His speech consisted of all vowels, as his tongue couldn’t quite connect with his teeth or palate to sound out the consonants, so it took some time and patience to understand what he said.  He could write with great effort, gripping the pencil awkwardly in his tight palm and found he could communicate better at times on paper than by talking. I made sure he had help to finish assignments if his muscles were too tight to write, and I learned his language so I could interpret for the teacher. I quickly discovered he was brave and bright, with a finer mind than most of the kids in our class.    He loved a good joke and his little body would shudder as he roared his appreciation.   I was impressed at how he expressed himself and how little bitterness he had about his limitations.

He was the most articulate inarticulate person I knew.  As a peer-opinion-driven preadolescent girl, I’m amazed I could even recognize that about Michael.  It was so tempting to stay oblivious to the person that Michael was inside his broken shell of a body.

Sometimes I wanted to hide as Michael appeared around the corner of the grade school building every morning. He would be walking too quickly in his tightly wound tip-toe cadence, arms flailing, shoes scuffing, raising up dust with each step. He would wave at me and call out my name in his indecipherable voice, a voice I knew too well.

There were many times when I resented being Michael’s buddy though I was determined not to let him know it.  I was myself stuck fast in my 5th-grade-need to be popular and acceptable to my peers.  I didn’t want to be constantly responsible for him and other kids teased me about him being my boyfriend.

And in many ways, he was.

As he would approach while I stood in my clump of friends on the playground, a group of boys playing tag would swoop past him, purposely a little too close, spinning him off his feet like a top and onto the ground. Glasses askew, he would lay momentarily still, and realizing I was needed, I would run to his side. Despite all he endured, I never saw Michael cry, not even once, not even when he fell down hard.  When he got angry or frustrated, he’d get very quiet, but his muscles would tense up so much he would go into even greater spasms.

I would help him up,  brush off the playground dirt from his sweatshirt and pants and look at his grimacing face. Although he would give me a huge toothy smile of thanks, his eyes, as usual, said what his mouth could not. He looked right past my hardened pretense, into my softening heart. Michael knew I needed him as much as he needed me. I was a lifesaver that had been thrown to him as he struggled to stay afloat in the sea of playground hostility.  And he was the first boy who loved me despite of who he saw inside my own inner broken shell.
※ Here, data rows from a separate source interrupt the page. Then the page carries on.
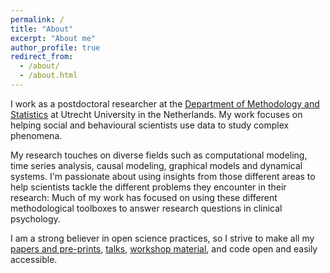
 ```yaml
---
permalink: /
title: "About"
excerpt: "About me"
author_profile: true
redirect_from: 
  - /about/
  - /about.html
---
```



I work as a postdoctoral researcher at the [Department of Methodology and Statistics](https://www.uu.nl/en/organisation/methodology-and-statistics) at Utrecht University in the Netherlands. My work focuses on helping social and behavioural scientists use data to study complex phenomena.

My research touches on diverse fields such as computational modeling, time series analysis, causal modeling, graphical models and dynamical systems. I'm passionate about using insights from those different areas to help scientists tackle the different problems they encounter in their research: Much of my work has focused on using these different methodological toolboxes to answer research questions in clinical psychology. 

I am a strong believer in open science practices, so I strive to make all my [papers and pre-prints](https://oisinryan.org/pulications), [talks](https://oisinryan.org/talks), [workshop material](https://oisinryan.org/workshops), and code open and easily accessible.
After two years, when parents complained that the educational process was suffering for all the students, the social experiment was over and the school segregated the special needs kids back to therapeutic educational classrooms.  Though I never saw Michael again, I heard him on the radio six years later, reading an essay he’d written for the local Voice of Democracy contest on what it meant to be a free citizen.  His speech was one of the top three award winners that year.  I was so proud of how he’d done and how understandable his speaking voice had become.

I’ve thought of him frequently over the years as I went on to medical school, knowing that my initial training in compassionate caring came as I sat by his side for hours, even when I didn’t want to be there, learning to understand another person’s  voice and heart.  I didn’t appreciate it then as I do now, but he taught me far more than I ever taught him:  patience, perseverance and respect for the journey rather than the destination. He taught me life isn’t always fair: you make the best of what you are given and pay no attention to what others think and say.

Michael, wherever you are, you did that for me.  You helped me put someone else’s needs above my own.  You set me on the road to practice medicine. Your kindness reached deep into my own special needs heart, helping heal the crippled part of me that no one else could see, but you could feel.

Thank you, Michael, for being a buddy to someone whose pre-teen emotional handicaps ran far deeper than your life-time physical disabilities.

In my own imperfect way,  I loved you too.